Segment Start: INFORMATION GIVEN
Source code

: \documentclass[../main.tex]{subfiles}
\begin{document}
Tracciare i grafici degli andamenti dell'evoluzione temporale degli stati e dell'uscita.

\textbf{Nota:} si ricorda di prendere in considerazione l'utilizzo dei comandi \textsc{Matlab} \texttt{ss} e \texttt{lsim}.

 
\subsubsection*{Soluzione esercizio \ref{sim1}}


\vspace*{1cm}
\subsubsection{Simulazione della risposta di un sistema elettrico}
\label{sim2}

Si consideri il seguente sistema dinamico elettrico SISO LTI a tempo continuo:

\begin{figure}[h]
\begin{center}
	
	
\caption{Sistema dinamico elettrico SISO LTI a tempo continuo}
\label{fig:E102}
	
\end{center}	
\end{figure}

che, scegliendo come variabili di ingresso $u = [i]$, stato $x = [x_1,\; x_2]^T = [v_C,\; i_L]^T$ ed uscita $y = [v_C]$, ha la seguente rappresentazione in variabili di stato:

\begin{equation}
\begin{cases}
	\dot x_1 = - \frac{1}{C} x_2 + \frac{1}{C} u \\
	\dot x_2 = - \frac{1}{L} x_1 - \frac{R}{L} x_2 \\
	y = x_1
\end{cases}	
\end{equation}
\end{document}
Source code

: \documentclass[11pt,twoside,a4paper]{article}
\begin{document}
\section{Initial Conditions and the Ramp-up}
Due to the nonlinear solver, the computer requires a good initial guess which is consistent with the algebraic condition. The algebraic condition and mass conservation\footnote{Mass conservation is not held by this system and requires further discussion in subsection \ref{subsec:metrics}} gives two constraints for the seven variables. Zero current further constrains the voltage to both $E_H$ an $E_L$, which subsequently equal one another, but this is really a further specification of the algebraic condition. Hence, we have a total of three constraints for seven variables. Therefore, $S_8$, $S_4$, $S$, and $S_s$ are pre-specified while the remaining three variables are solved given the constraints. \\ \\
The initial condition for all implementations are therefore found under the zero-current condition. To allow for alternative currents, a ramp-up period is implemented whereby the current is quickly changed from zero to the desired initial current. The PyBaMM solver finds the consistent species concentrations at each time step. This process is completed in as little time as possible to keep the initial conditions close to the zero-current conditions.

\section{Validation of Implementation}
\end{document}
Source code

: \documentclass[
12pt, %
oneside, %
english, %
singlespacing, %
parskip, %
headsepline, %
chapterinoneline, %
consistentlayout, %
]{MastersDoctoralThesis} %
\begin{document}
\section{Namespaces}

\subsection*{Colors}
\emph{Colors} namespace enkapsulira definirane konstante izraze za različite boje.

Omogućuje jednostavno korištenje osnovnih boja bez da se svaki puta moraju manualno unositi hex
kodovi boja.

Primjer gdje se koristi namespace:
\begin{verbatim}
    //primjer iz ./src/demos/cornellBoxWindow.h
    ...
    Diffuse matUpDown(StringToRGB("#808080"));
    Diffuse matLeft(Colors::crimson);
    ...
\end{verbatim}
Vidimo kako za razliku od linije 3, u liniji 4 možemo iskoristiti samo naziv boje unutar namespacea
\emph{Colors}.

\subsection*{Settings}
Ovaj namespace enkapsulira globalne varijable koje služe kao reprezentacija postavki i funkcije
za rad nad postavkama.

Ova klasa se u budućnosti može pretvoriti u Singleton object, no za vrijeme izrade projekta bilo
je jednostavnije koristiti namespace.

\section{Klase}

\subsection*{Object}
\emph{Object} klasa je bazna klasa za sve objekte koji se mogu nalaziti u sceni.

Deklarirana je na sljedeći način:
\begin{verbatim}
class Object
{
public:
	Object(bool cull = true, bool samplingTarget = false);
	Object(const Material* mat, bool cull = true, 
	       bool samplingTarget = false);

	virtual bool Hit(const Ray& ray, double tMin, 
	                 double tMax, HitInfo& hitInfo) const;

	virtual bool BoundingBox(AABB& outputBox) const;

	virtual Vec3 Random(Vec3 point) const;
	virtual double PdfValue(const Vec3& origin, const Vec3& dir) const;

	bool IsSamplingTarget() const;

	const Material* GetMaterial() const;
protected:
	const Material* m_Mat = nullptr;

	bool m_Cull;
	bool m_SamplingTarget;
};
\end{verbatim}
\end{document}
Segment End: INFORMATION GIVEN
For the word "dinamico", say how many lines of the listing contain it; give the number alone.

2